Collected data entries:
-------------------------
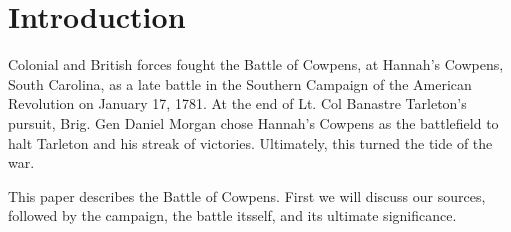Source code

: \section{Introduction}



Colonial and British forces fought the Battle of Cowpens, at Hannah's Cowpens,
South Carolina, as a late battle in the Southern Campaign of the American
Revolution on January 17, 1781. At the end of Lt. Col Banastre Tarleton's
pursuit, Brig. Gen Daniel Morgan chose Hannah's Cowpens as the
battlefield to halt Tarleton and his streak of victories. Ultimately, this
turned the tide of the war.

This paper describes the Battle of Cowpens. First we will discuss our sources, followed
by the campaign, the battle itsself, and its ultimate significance.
-------------------------
PROBLEM:
Search the records for the word "Cowpens" and return every line that holds it.

RESPONSE TO THE EXERCISE:
Colonial and British forces fought the Battle of Cowpens, at Hannah's Cowpens,
pursuit, Brig. Gen Daniel Morgan chose Hannah's Cowpens as the
This paper describes the Battle of Cowpens. First we will discuss our sources, followed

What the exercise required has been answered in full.